# Work instructions
Find every line in the records below that contains "Subsubitem", and copy it.

# Dataset extract
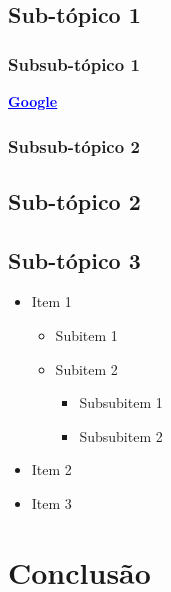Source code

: \documentclass{article}
\begin{document}
\subsection{Sub-tópico 1}
\lipsum[1]

\subsubsection{Subsub-tópico 1}
\lipsum[1]

\href{https://www.google.com}{\textbf{\textcolor{blue}{\underline{Google}}}}

\subsubsection{Subsub-tópico 2}
\lipsum[1]

\subsection{Sub-tópico 2}
\lipsum[2]

\subsection{Sub-tópico 3}
\lipsum[3]

\begin{itemize}
    \item Item 1
    \begin{itemize}
        \item Subitem 1
        \item Subitem 2
        \begin{itemize}
            \item Subsubitem 1
            \item Subsubitem 2
        \end{itemize}
    \end{itemize}
    \item Item 2
    \item Item 3
\end{itemize}

\section{Conclusão}
\lipsum[3]
\end{document}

# Exercise response
            \item Subsubitem 1
            \item Subsubitem 2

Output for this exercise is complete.